The trial court joined two separate cases against Bondsteel for trial: (1) the Signal Mountain Trail case in which Bondsteel had attacked two women while they were hiking; and (2) the motorcycle case in which Bondsteel approached four women in three separate cars while on his motorcycle, taking their cell phones and other belongings and demanding that the women move or remove portions of their clothing. A jury convicted him of multiple offenses, including second-degree kidnapping, aggravated robbery, unlawful sexual contact, and attempted sexual assault.

On appeal, Bondsteel first contended that the trial court erred in allowing the prosecution to join the two cases for trial. However, Bondsteel failed to satisfy either prong of the misjoinder test. Therefore, the trial court did not abuse its discretion in joining the cases.

Bondsteel next contended that because the pretrial lineups in which N.D. and K.D. both identified him as their attacker were unduly suggestive, their identifications should have been suppressed. All six lineup participants were dressed in camouflage with head coverings, leaving only their eyes visible, just as the victims had described their attacker to sheriff’s office deputies. Four of the participants had blue eyes; Bondsteel and one other participant had brown eyes. The disparity in the participants’ eye colors did not render the lineups impermissibly suggestive. Therefore, the trial court did not err in denying his motion to suppress.

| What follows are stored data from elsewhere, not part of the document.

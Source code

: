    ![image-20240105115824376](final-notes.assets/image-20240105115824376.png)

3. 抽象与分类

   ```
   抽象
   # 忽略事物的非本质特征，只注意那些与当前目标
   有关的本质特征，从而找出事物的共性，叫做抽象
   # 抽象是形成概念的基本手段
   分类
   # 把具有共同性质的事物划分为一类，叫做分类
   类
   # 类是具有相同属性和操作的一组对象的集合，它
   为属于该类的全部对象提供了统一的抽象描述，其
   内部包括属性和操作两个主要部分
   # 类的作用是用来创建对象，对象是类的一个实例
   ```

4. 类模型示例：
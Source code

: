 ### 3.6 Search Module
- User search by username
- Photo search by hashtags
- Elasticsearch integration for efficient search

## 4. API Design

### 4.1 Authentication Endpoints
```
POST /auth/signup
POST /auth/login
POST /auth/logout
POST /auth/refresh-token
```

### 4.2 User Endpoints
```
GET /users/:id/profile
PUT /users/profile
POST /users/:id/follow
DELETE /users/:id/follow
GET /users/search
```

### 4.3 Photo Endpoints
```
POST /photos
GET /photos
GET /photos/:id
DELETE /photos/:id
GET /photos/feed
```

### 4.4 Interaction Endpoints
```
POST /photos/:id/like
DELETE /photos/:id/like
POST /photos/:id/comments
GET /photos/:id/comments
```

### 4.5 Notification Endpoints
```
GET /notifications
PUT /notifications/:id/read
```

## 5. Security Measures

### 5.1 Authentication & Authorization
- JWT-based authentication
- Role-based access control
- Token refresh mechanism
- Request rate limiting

Bondsteel contended that the trial court wrongfully denied his for-cause challenge to juror J.H., whom he eventually excused with a peremptory challenge. Even if the trial court abused its discretion in denying the challenge for cause, Bondsteel was not entitled to relief because he failed to show that a biased or incompetent juror sat on the jury instead of J.H.

Bondsteel further contended that the trial court committed reversible plain error by failing to instruct the jury sua sponteon the limited purposes for which it could consider evidence of the motorcycle case in relation to the Signal Mountain Trail case. However, Bondsteel failed to raise this issue, and a trial court’s failure to give a limiting instruction sua spontein the CRE 404(b) context was not reversible plain error.

Bondsteel argued that the evidence was insufficient to convict him for second-degree kidnapping of N.D. and K.D.; alternatively, he contended that the jury instructions on these counts were deficient. Although Bondsteel only moved N.D. a short distance, it substantially increased the risk of harm to N.D. by moving her off the public path. In contrast, there was no evidence in the record that Bondsteel moved K.D. at all. Because the evidence on the second-degree kidnapping conviction of K.D. was insufficient, this conviction was reversed and the accompanying sentence was vacated.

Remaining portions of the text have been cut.